In subsequent experiments, distribution of the DARPin conjugates and tPDT efficacy in 3D models were analyzed. Spheroids showed an increased signal at the rim of the spheroid for Ec1, which rapidly decreased when moving further into the spheroid, indicative of a binding site barrier. This phenomenon has been described before for high-affinity antibodies and antibody fragments [52,53]. For Ac2, the lower affinity for EpCAM may have caused the DARPin to diffuse more rapidly and homogenously into the spheroid, presumably because of the higher off rate, thereby avoiding the frozen front that is typical of a binding site barrier. Despite the homogenous distribution, intensity levels were lower for Ac2, especially at early time points. This may also explain the lack of a positive signal after 4 h of binding to primary tissue (Figure 6B). The absence of penetration for Off7 demonstrates that penetration is in any case a function of binding as also observed for elastin-like peptide nanoparticles decorated with a cell-penetrating peptide [44].
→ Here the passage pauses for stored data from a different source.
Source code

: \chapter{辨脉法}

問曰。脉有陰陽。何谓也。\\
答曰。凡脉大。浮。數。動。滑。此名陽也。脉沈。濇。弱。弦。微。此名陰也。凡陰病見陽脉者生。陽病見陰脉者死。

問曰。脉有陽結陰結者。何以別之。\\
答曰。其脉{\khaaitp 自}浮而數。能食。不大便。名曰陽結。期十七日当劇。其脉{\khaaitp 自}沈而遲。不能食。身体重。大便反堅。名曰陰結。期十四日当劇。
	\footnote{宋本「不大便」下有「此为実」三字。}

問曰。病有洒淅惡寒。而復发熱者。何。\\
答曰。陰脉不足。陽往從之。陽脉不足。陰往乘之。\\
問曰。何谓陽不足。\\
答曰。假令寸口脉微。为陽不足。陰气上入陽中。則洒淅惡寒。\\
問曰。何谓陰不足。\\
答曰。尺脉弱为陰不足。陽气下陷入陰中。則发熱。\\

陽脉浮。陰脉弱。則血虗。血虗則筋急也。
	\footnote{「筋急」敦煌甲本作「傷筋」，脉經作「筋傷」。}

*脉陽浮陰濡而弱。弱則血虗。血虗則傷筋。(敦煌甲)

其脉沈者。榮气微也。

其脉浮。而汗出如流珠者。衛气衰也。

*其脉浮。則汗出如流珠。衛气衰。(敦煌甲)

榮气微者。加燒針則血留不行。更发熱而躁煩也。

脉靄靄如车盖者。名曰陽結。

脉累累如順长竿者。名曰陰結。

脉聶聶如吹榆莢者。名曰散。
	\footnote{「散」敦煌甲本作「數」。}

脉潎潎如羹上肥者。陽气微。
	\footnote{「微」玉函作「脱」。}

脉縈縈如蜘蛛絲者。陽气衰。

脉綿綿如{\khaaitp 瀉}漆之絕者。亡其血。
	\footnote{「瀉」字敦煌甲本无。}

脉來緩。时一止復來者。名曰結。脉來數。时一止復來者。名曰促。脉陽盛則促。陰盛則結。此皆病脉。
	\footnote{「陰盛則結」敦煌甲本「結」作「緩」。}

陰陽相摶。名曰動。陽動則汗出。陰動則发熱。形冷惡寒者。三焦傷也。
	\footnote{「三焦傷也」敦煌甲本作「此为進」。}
A high degree of specificity is of crucial importance to overcome side effects that are currently observed in the clinic with non-targeted photodynamic therapy. Specificity is primarily obtained by binding to cancerous cells expressing high levels of accessible EpCAM. We showed that Ec1-IRDye 700DX and Ac2-IRDye 700DX bound only to EpCAM-expressing cells, and this translated to a lack of cytotoxicity of EpCAM-negative E98 cells. Furthermore, specificity of DARPin-IRDye 700DX conjugates was shown in a co-culture experiment with OVCAR-3 cells and C5120 fibroblasts. This experiment showed that the bystander effect was minimal and that only the tumor cells were affected by PDT. Since cocultures are only a very simplified model of the tumor environment, we also assessed tumor cell specificity in primary tumor material in two different ways. In frozen tissue sections derived from human ovarian carcinoma, both Ec1 and Ac2 bound specifically to tumor cells and not to other cell types. This specificity was confirmed in the tumor explants model in which samples were exposed to the DARPins before fixation.
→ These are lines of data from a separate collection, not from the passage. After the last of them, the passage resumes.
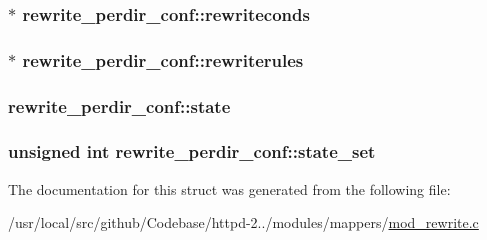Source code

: \subsubsection[{\texorpdfstring{rewriteconds}{rewriteconds}}]{$\ast$ rewrite\+\_\+perdir\+\_\+conf\+::rewriteconds}\hypertarget{structrewrite__perdir__conf_aeb07780a77f9247a698f5d5168cd83d6}{}\label{structrewrite__perdir__conf_aeb07780a77f9247a698f5d5168cd83d6}
\subsubsection[{\texorpdfstring{rewriterules}{rewriterules}}]{$\ast$ rewrite\+\_\+perdir\+\_\+conf\+::rewriterules}\hypertarget{structrewrite__perdir__conf_ade3b47b0ad02b91b5b23e3c2af433b56}{}\label{structrewrite__perdir__conf_ade3b47b0ad02b91b5b23e3c2af433b56}
\subsubsection[{\texorpdfstring{state}{state}}]{ rewrite\+\_\+perdir\+\_\+conf\+::state}\hypertarget{structrewrite__perdir__conf_ada92565d48c2a643e08ad1b52ae33ec0}{}\label{structrewrite__perdir__conf_ada92565d48c2a643e08ad1b52ae33ec0}
\subsubsection[{\texorpdfstring{state\+\_\+set}{state_set}}]{\setlength{\rightskip}{0pt plus 5cm}unsigned {\bf int} rewrite\+\_\+perdir\+\_\+conf\+::state\+\_\+set}\hypertarget{structrewrite__perdir__conf_a6b68647d252e55c7b21dd0920407cf2d}{}\label{structrewrite__perdir__conf_a6b68647d252e55c7b21dd0920407cf2d}


The documentation for this struct was generated from the following file\+:\begin{DoxyCompactItemize}
\item 
/usr/local/src/github/\+Codebase/httpd-\/2../modules/mappers/\hyperlink{mod__rewrite_8c}{mod\+\_\+rewrite.\+c}\end{DoxyCompactItemize}
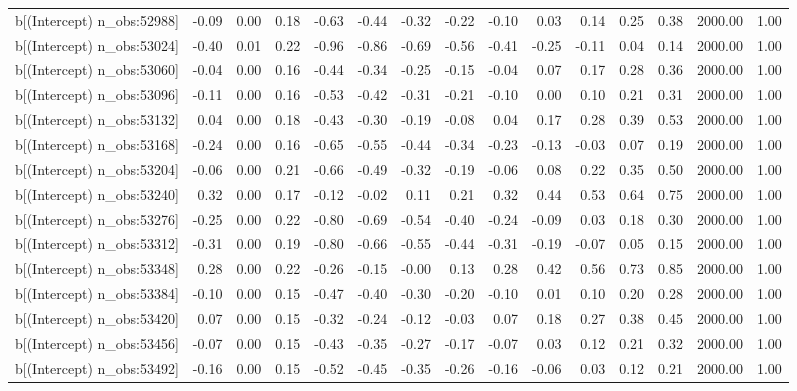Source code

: \begin{table}[ht]
\begin{tabular}{rrrrrrrrrrrrrrr}
  b[(Intercept) n\_obs:52988] & -0.09 & 0.00 & 0.18 & -0.63 & -0.44 & -0.32 & -0.22 & -0.10 & 0.03 & 0.14 & 0.25 & 0.38 & 2000.00 & 1.00 \\ 
  b[(Intercept) n\_obs:53024] & -0.40 & 0.01 & 0.22 & -0.96 & -0.86 & -0.69 & -0.56 & -0.41 & -0.25 & -0.11 & 0.04 & 0.14 & 2000.00 & 1.00 \\ 
  b[(Intercept) n\_obs:53060] & -0.04 & 0.00 & 0.16 & -0.44 & -0.34 & -0.25 & -0.15 & -0.04 & 0.07 & 0.17 & 0.28 & 0.36 & 2000.00 & 1.00 \\ 
  b[(Intercept) n\_obs:53096] & -0.11 & 0.00 & 0.16 & -0.53 & -0.42 & -0.31 & -0.21 & -0.10 & 0.00 & 0.10 & 0.21 & 0.31 & 2000.00 & 1.00 \\ 
  b[(Intercept) n\_obs:53132] & 0.04 & 0.00 & 0.18 & -0.43 & -0.30 & -0.19 & -0.08 & 0.04 & 0.17 & 0.28 & 0.39 & 0.53 & 2000.00 & 1.00 \\ 
  b[(Intercept) n\_obs:53168] & -0.24 & 0.00 & 0.16 & -0.65 & -0.55 & -0.44 & -0.34 & -0.23 & -0.13 & -0.03 & 0.07 & 0.19 & 2000.00 & 1.00 \\ 
  b[(Intercept) n\_obs:53204] & -0.06 & 0.00 & 0.21 & -0.66 & -0.49 & -0.32 & -0.19 & -0.06 & 0.08 & 0.22 & 0.35 & 0.50 & 2000.00 & 1.00 \\ 
  b[(Intercept) n\_obs:53240] & 0.32 & 0.00 & 0.17 & -0.12 & -0.02 & 0.11 & 0.21 & 0.32 & 0.44 & 0.53 & 0.64 & 0.75 & 2000.00 & 1.00 \\ 
  b[(Intercept) n\_obs:53276] & -0.25 & 0.00 & 0.22 & -0.80 & -0.69 & -0.54 & -0.40 & -0.24 & -0.09 & 0.03 & 0.18 & 0.30 & 2000.00 & 1.00 \\ 
  b[(Intercept) n\_obs:53312] & -0.31 & 0.00 & 0.19 & -0.80 & -0.66 & -0.55 & -0.44 & -0.31 & -0.19 & -0.07 & 0.05 & 0.15 & 2000.00 & 1.00 \\ 
  b[(Intercept) n\_obs:53348] & 0.28 & 0.00 & 0.22 & -0.26 & -0.15 & -0.00 & 0.13 & 0.28 & 0.42 & 0.56 & 0.73 & 0.85 & 2000.00 & 1.00 \\ 
  b[(Intercept) n\_obs:53384] & -0.10 & 0.00 & 0.15 & -0.47 & -0.40 & -0.30 & -0.20 & -0.10 & 0.01 & 0.10 & 0.20 & 0.28 & 2000.00 & 1.00 \\ 
  b[(Intercept) n\_obs:53420] & 0.07 & 0.00 & 0.15 & -0.32 & -0.24 & -0.12 & -0.03 & 0.07 & 0.18 & 0.27 & 0.38 & 0.45 & 2000.00 & 1.00 \\ 
  b[(Intercept) n\_obs:53456] & -0.07 & 0.00 & 0.15 & -0.43 & -0.35 & -0.27 & -0.17 & -0.07 & 0.03 & 0.12 & 0.21 & 0.32 & 2000.00 & 1.00 \\ 
  b[(Intercept) n\_obs:53492] & -0.16 & 0.00 & 0.15 & -0.52 & -0.45 & -0.35 & -0.26 & -0.16 & -0.06 & 0.03 & 0.12 & 0.21 & 2000.00 & 1.00 \\ 

\end{tabular}
\end{table}
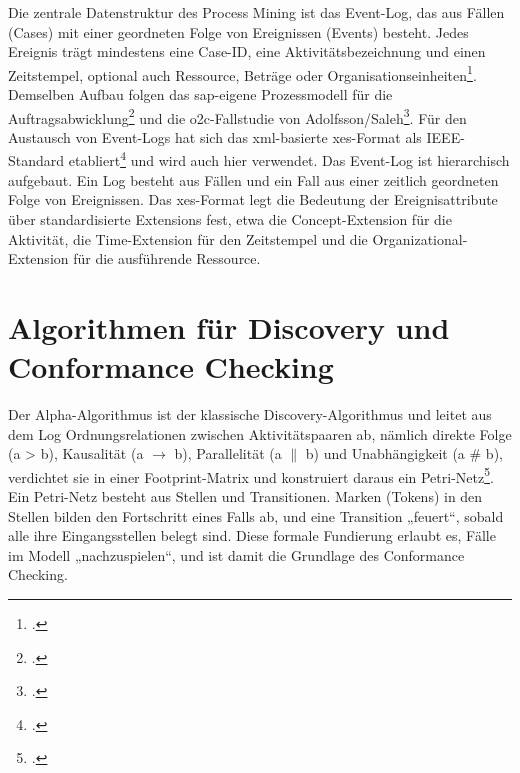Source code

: Die zentrale Datenstruktur des Process Mining ist das Event-Log, das aus Fällen (Cases) mit einer geordneten Folge von Ereignissen (Events) besteht. Jedes Ereignis trägt mindestens eine Case-ID, eine Aktivitätsbezeichnung und einen Zeitstempel, optional auch Ressource, Beträge oder Organisationseinheiten\footcite[Vgl.][S.~125 ff.]{vanderaalst2016processmining}. Demselben Aufbau folgen das \gls{sap}-eigene Prozessmodell für die Auftragsabwicklung\footcite[Vgl.][Abschnitt~3.3, S.~22--26]{sap2022samplecontent} und die \gls{o2c}-Fallstudie von Adolfsson/Saleh\footcite[Vgl.][S.~13]{adolfsson2026o2c}. Für den Austausch von Event-Logs hat sich das \gls{xml}-basierte \gls{xes}-Format als IEEE-Standard etabliert\footcite[Vgl.][]{ieee2016xes} und wird auch hier verwendet. Das Event-Log ist hierarchisch aufgebaut. Ein Log besteht aus Fällen und ein Fall aus einer zeitlich geordneten Folge von Ereignissen. Das \gls{xes}-Format legt die Bedeutung der Ereignisattribute über standardisierte Extensions fest, etwa die Concept-Extension für die Aktivität, die Time-Extension für den Zeitstempel und die Organizational-Extension für die ausführende Ressource.
\par

\section{Algorithmen für Discovery und Conformance Checking}\label{sec:algorithmen}

Der Alpha-Algorithmus ist der klassische Discovery-Algorithmus und leitet aus dem Log Ordnungsrelationen zwischen Aktivitätspaaren ab, nämlich direkte Folge (a \textgreater{} b), Kausalität (a $\rightarrow$ b), Parallelität (a $\parallel$ b) und Unabhängigkeit (a \# b), verdichtet sie in einer Footprint-Matrix und konstruiert daraus ein Petri-Netz\footcites(Vgl.)()[S.~1128 ff.]{vanderaalst2004workflow}[S.~167 ff.]{vanderaalst2016processmining}. Ein Petri-Netz besteht aus Stellen und Transitionen. Marken (Tokens) in den Stellen bilden den Fortschritt eines Falls ab, und eine Transition „feuert“, sobald alle ihre Eingangsstellen belegt sind. Diese formale Fundierung erlaubt es, Fälle im Modell „nachzuspielen“, und ist damit die Grundlage des Conformance Checking.


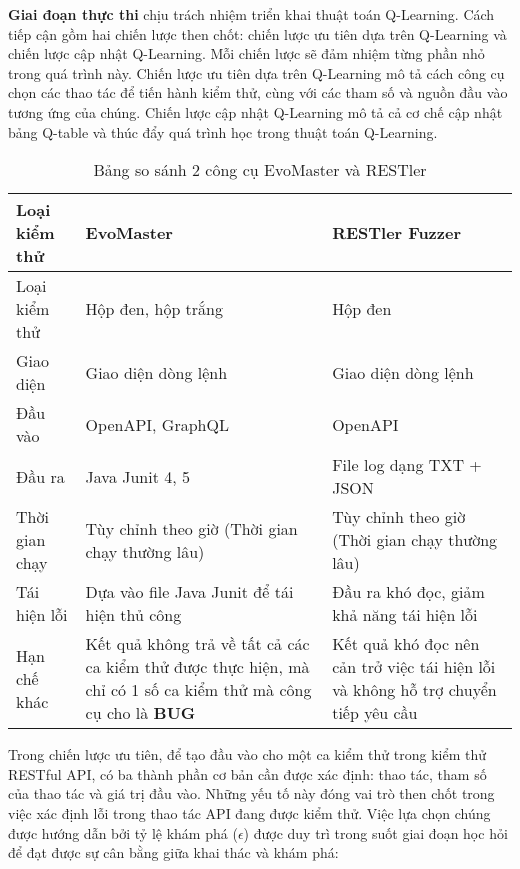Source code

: 
\textbf{Giai đoạn thực thi} chịu trách nhiệm triển khai thuật toán Q-Learning. Cách tiếp cận gồm hai chiến lược then chốt: chiến lược ưu tiên dựa trên Q-Learning và chiến lược cập nhật Q-Learning. Mỗi chiến lược sẽ đảm nhiệm từng phần nhỏ trong quá trình này. Chiến lược ưu tiên dựa trên Q-Learning mô tả cách công cụ chọn các thao tác để tiến hành kiểm thử, cùng với các tham số và nguồn đầu vào tương ứng của chúng. Chiến lược cập nhật Q-Learning mô tả cả cơ chế cập nhật bảng Q-table và thúc đẩy quá trình học trong thuật toán Q-Learning.


\begin{table}[h]
\caption{Bảng so sánh 2 công cụ EvoMaster và RESTler}
\label{table:compare2tool}
\begin{tabularx}{\textwidth}{|l|X|X|}
\hline
\textbf{Loại kiểm thử} & \textbf{EvoMaster} & \textbf{RESTler Fuzzer} \\
\hline
Loại kiểm thử & Hộp đen, hộp trắng & Hộp đen \\
\hline
Giao diện & Giao diện dòng lệnh & Giao diện dòng lệnh \\
\hline
Đầu vào & OpenAPI, GraphQL & OpenAPI \\
\hline
Đầu ra & Java Junit 4, 5 & File log dạng TXT + JSON \\
\hline
Thời gian chạy & Tùy chỉnh theo giờ
(Thời gian chạy thường lâu) & Tùy chỉnh theo giờ (Thời gian chạy thường lâu) \\
\hline
Tái hiện lỗi & Dựa vào file Java Junit để tái hiện thủ công & Đầu ra khó đọc, giảm khả năng tái hiện lỗi \\
\hline
Hạn chế khác & Kết quả không trả về tất cả các ca kiểm thử được thực hiện, mà chỉ có 1 số ca kiểm thử mà công cụ cho là \textbf{BUG} & Kết quả khó đọc nên cản trở việc tái hiện lỗi và không hỗ trợ chuyển tiếp yêu cầu \\
\hline
\end{tabularx}
\end{table}



Trong chiến lược ưu tiên, để tạo đầu vào cho một ca kiểm thử trong kiểm thử RESTful API, có ba thành phần cơ bản cần được xác định: thao tác, tham số của thao tác và giá trị đầu vào.
Những yếu tố này đóng vai trò then chốt trong việc xác định lỗi trong thao tác API đang được kiểm thử. Việc lựa chọn chúng được hướng dẫn bởi tỷ lệ khám phá ($\epsilon$) được duy trì trong suốt giai đoạn học hỏi để đạt được sự cân bằng giữa khai thác và khám phá:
During targeted photodynamic therapy, dual-specificity is obtained by activation of the photosensitizer bound to the target cells with light which has limited penetration depth in biological tissues [54]. In case of metastasized ovarian cancer, light can specifically be applied onto the parietal and visceral lining of the peritoneal cavity after surgical tumor debulking, as has been done before in the clinical trials for non-targeted photodynamic therapy [15,16]. In this way, other structures that are known to express EpCAM, such as the epithelial lining of the colon and the fallopian tubes, can be protected.
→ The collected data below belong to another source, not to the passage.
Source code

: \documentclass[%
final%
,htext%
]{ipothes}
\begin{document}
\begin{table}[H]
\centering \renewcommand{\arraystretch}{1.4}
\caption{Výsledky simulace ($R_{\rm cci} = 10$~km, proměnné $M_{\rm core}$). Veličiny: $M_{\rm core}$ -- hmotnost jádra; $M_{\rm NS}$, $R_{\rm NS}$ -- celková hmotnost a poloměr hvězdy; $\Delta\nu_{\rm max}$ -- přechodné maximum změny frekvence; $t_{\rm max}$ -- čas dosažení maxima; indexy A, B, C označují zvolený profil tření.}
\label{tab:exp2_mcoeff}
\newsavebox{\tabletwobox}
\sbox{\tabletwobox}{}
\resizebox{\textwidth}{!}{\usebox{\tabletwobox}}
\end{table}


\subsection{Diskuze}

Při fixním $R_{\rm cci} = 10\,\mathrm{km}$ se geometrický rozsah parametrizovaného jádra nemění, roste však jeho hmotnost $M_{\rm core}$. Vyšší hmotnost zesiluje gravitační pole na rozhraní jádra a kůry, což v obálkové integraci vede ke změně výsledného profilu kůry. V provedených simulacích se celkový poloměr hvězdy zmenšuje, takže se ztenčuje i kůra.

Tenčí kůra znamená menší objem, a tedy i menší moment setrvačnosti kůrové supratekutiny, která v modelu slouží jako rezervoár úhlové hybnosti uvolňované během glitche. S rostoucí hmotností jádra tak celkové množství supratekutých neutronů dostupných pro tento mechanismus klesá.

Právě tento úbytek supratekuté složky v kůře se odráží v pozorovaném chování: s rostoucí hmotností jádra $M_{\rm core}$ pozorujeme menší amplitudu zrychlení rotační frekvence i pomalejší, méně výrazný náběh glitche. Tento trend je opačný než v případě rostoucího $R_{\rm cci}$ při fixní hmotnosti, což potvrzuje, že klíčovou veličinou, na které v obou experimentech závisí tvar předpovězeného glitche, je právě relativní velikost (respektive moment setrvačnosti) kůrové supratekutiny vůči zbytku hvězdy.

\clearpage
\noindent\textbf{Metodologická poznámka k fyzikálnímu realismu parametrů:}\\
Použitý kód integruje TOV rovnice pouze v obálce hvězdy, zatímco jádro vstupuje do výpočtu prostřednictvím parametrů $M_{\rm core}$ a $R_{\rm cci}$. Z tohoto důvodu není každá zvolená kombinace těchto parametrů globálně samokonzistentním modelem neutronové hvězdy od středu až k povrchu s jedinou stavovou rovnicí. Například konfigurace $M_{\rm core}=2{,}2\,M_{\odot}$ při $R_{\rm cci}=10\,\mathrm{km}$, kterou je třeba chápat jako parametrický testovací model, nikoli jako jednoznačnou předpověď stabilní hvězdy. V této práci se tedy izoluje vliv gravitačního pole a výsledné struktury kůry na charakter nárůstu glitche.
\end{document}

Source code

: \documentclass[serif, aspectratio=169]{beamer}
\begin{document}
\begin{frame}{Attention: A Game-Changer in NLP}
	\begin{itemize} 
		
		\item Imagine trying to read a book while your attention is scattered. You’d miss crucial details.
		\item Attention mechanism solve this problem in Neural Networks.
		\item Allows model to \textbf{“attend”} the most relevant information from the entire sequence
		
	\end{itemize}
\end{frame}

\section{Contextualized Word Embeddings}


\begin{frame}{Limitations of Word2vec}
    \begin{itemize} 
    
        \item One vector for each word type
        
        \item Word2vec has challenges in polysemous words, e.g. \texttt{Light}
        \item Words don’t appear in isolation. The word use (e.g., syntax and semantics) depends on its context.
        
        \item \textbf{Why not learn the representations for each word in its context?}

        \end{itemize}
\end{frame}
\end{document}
Preclinical models for disseminated ovarian cancer are available; however, we chose to perform our pilot in vivo studies in mice carrying subcutaneous OV90 xenografts because of the homogenous tumor growth, ease of measuring tumor size and standardized histological work-up. In ex vivo fluorescence imaging studies, high accumulation of the DARPin-conjugates in the kidneys of these mice was observed, in analogy to what is described in the literature [55]. This kidney enrichment can be attributed to the small size of the DARPins, which permits filtration through the glomerular filtration barrier. Nevertheless, we observed accumulation of Ac2- and Ec1-IRDye 700DX in the tumors and this accumulation was EpCAM specific as no enrichment was present for Off7. Interestingly, in a recent report on radiolabeled Ec1, a higher relative tumor accumulation as compared to the kidney was observed [56], which was attributed to the non-residualizing nature of the radiolabel [57]. Assuming that the IRDye 700DX remains intracellularly, high accumulation of IRDye 700DX-fluorescence in non-target organs such as the kidney can be explained by normal mechanisms of clearance of the DARPins.
In our study, no phototoxicity was observed in the tumor tissue upon illumination. The experimental set-up and various factors such as tumor size, light dose, protein dose and time after illumination to analyze tissue damage were based on literature reports and successful tPDT experiments with other tracers in our laboratory [58,59,60]. One major difference is that many of these experiments use cells with artificial overexpression of the target or cell lines with endogenously extremely high target expression, such as the A431 cell line for the epidermal growth factor receptor [47]. Furthermore, some papers report on illuminating the tumor twice, on the day of injection and the day after [61,62,63]. Although these models can be used to deliver a proof of concept, we believe that using cells with physiological expression of the target will provide more useful information for clinical translation. Furthermore, illuminating once will resemble the clinical situation better. In the case of metastasized ovarian cancer, which is the long-term perspective for our studies, illumination will be performed once during surgery, after tumor debulking.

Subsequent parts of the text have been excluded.